I asked my butcher about his preference, and he said his were lightly dry cured so the meat wasn’t too salty, so before cooking, I’d recommend you also speak to your butcher. Before everyone had refrigerators, gammon could be very heavily salted as this preserves the meat for longer, so it can be the case that using older methods means you’ll need to take this into account for your own joint.

The next choice to be considered is the method of cooking, namely in water or in the oven.

Whether you boil or roast your gammon, it needs to be cooked to 65 degrees in the middle, and my preference is to cook it in water first, because I like to serve a couple of slices with parsley sauce after this first stage, then leave the rest of the ham for glazing in the oven.

I always make my ham a day or two before Christmas, and I remove the skin once boiled in water, but not the fat. The skin is the thin layer on top of the fat, and should peel off easily before the ham has cooled completely. At this point, once I’ve hived off my slices for the parsley sauce treatment, I score the fat and glaze it with a mixture of brown sugar, mustard, soy sauce and apple juice and roast in the oven.

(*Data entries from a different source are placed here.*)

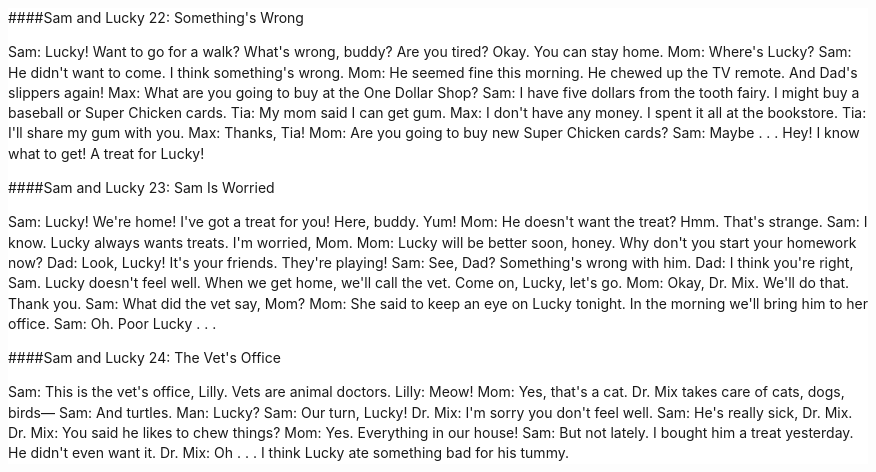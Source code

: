 ####Sam and Lucky 22: Something's Wrong

Sam: Lucky! Want to go for a walk?
What's wrong, buddy? Are you tired?
Okay. You can stay home.
Mom: Where's Lucky?
Sam: He didn't want to come. 
I think something's wrong.
Mom: He seemed fine this morning. 
He chewed up the TV remote. 
And Dad's slippers again!
Max: What are you going to buy at the One Dollar Shop?
Sam: I have five dollars from the tooth fairy. 
I might buy a baseball or Super Chicken cards.
Tia: My mom said I can get gum.
Max: I don't have any money. 
I spent it all at the bookstore.
Tia: I'll share my gum with you.
Max: Thanks, Tia!
Mom: Are you going to buy new Super Chicken cards?
Sam: Maybe . . . 
Hey! I know what to get!
A treat for Lucky!

####Sam and Lucky 23: Sam Is Worried 

Sam: Lucky! We're home! I've got a treat for you!
Here, buddy. Yum!
Mom: He doesn't want the treat? 
Hmm. That's strange.
Sam: I know. Lucky always wants treats. 
I'm worried, Mom.
Mom: Lucky will be better soon, honey.
Why don't you start your homework now?
Dad: Look, Lucky! It's your friends. 
They're playing!
Sam: See, Dad? Something's wrong with him.
Dad: I think you're right, Sam. Lucky doesn't feel well. 
When we get home, we'll call the vet. 
Come on, Lucky, let's go.
Mom: Okay, Dr. Mix. 
We'll do that. Thank you.
Sam: What did the vet say, Mom?
Mom: She said to keep an eye on Lucky tonight. 
In the morning we'll bring him to her office.
Sam: Oh.
Poor Lucky . . .

####Sam and Lucky 24: The Vet's Office 

Sam: This is the vet's office, Lilly.
Vets are animal doctors.
Lilly: Meow! 
Mom: Yes, that's a cat.
Dr. Mix takes care of cats, dogs, birds—
Sam: And turtles.
Man: Lucky?
Sam: Our turn, Lucky!
Dr. Mix: I'm sorry you don't feel well.
Sam: He's really sick, Dr. Mix.
Dr. Mix: You said he likes to chew things? 
Mom: Yes. Everything in our house!
Sam: But not lately. I bought him a treat yesterday.
He didn't even want it.
Dr. Mix: Oh . . .
I think Lucky ate something bad for his tummy.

Once cooked, I tend to leave it on the counter for cold cuts, sandwiches and general snacking between Christmas and New Year. The ham sandwich with scalp-tingling amounts of mustard that I eat in the evening on Christmas Day is without doubt one of my food highlights of the year.

Serves 10-12

• 3.2kg unsmoked (green) boned gammon (uncooked ham) joint (mine was dry salted but was not heavily salted)

• 2tbs Dijon mustard

• 2tbs dark brown soft sugar

• 4tbs light soy sauce

• 4tbs apple juice

• Pinch of chilli (hot pepper) flakes

Put the ham into a large saucepan and cover it with water. Bring to the boil, and when it is nearly boiling, pour off the water. This will remove some of the saltiness and any impurities from the outside of the ham.

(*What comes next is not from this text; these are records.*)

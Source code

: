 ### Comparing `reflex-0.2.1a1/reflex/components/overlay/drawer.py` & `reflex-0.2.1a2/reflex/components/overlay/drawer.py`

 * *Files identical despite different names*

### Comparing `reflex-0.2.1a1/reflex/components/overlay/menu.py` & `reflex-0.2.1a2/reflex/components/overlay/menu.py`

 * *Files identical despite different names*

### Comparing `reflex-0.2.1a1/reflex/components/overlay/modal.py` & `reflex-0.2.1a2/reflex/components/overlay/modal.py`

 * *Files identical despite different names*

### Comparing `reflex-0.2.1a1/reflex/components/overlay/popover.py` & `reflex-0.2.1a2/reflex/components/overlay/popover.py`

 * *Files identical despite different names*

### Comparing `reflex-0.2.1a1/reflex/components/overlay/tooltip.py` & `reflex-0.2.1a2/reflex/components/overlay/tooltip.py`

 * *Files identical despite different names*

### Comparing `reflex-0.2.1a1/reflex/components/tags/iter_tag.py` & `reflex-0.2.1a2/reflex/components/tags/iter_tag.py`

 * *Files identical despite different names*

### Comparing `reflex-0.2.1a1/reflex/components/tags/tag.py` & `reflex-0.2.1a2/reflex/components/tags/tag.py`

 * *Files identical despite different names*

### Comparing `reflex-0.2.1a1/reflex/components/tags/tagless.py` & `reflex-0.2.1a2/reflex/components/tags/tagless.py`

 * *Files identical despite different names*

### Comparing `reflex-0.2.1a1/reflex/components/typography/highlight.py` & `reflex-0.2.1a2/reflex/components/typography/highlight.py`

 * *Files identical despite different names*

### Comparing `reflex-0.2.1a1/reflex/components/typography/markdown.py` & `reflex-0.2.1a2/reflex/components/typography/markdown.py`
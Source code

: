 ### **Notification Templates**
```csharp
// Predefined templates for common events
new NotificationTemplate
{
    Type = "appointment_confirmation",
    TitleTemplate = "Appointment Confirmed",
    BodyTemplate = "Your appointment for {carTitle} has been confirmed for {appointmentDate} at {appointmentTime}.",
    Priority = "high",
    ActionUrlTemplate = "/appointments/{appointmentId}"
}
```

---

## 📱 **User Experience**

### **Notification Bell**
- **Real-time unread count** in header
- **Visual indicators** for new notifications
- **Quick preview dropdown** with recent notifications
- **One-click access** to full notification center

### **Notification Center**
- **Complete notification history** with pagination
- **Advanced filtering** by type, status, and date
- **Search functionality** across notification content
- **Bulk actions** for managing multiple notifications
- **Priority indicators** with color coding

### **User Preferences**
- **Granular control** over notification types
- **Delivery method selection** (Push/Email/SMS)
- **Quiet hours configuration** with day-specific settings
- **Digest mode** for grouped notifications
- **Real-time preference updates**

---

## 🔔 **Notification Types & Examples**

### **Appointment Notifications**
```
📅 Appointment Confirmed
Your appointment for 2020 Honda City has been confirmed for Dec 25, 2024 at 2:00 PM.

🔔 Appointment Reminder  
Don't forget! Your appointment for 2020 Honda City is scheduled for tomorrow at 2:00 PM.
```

Cover the ham with fresh water, then bring to a simmer again and cook for three hours. The water temperature should be around 75 degrees and, when cooked, the internal temperature of the ham should reach 60 degrees when measured on a probe thermometer.

Remove the pan from the heat and leave the ham in the cooking water to cool for a few hours. This will stop the ham from drying out.

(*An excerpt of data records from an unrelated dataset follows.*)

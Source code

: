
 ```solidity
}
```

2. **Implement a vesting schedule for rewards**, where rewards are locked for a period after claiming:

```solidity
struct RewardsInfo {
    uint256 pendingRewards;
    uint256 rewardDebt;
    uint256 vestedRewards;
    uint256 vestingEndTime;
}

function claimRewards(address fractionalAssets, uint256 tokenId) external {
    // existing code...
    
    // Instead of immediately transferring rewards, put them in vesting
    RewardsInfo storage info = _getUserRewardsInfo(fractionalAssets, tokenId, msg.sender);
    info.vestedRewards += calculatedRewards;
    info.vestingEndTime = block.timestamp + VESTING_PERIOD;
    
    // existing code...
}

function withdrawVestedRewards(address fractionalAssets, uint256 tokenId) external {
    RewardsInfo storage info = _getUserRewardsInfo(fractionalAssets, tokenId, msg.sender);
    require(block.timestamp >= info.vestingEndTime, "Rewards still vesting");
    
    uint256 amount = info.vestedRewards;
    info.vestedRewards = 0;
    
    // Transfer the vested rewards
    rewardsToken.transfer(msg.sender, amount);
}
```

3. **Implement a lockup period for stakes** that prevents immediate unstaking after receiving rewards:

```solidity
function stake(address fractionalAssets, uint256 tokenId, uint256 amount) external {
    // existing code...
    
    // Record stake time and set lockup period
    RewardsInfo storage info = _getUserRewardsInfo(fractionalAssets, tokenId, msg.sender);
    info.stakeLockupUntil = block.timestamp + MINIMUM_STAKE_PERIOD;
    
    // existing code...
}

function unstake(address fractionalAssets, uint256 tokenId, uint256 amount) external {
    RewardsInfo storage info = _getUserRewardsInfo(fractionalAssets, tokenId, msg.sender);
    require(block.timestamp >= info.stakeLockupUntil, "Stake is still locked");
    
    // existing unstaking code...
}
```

When the ham is cool enough to handle, remove it from the pan and place on a cutting board. Use a small knife to remove the layer of skin on the top of the ham, being careful to leave the fat (this will likely entail removing the string that is tying the boned joint together).

I use my fingers to get between the skin and the fat and then it peels off easily. It is now ready to be glazed, but can also be eaten now.

Preheat the oven to 180 degrees fan.

Combine the mustard, sugar, soy sauce, apple juice and chilli flakes in a small saucepan and boil until they form a sauce.

Score the fat on the top of the ham and brush it generously with the glaze. Place the ham in a roasting tin and bake in the oven for 20–30 minutes until sticky and browned, basting once. Remove the ham from the oven and serve. It will keep, covered, in the refrigerator for several days.

Sprouts, Chestnuts and BaconSprouts, chestnuts and bacon. Photograph: Kim LightbodySprouts, chestnuts and bacon. Photograph: Kim Lightbody

There comes a time in most people’s lives when they realise that sprouts are delicious – but there is no harm in helping this process along by adding some bacon and chestnuts. This is real Christmas food for me, and essential with the turkey or goose.

Serves four

• 4 thick slices of unsmoked back bacon, cut into batons

• 20 sprouts, halved

• 200g tin of chestnuts

• Knob of unsalted butter

• Salt

Fry the bacon in a dry frying pan until the fat starts to render and brown, around five minutes.

Remove the bacon to a plate but leave the fat in the pan. Add the sprouts cut side down and fry over a medium heat until they start to brown and soften, around 10 minutes.

If they threaten to burn before they are cooked, add a splash of water and carry on cooking until a knife easily penetrates a sprout.

Add the chestnuts and heat through, then return the bacon to the pan and add a knob of butter. Toss until melted and coating the sprouts and chestnuts. Check the seasoning and add salt of needed.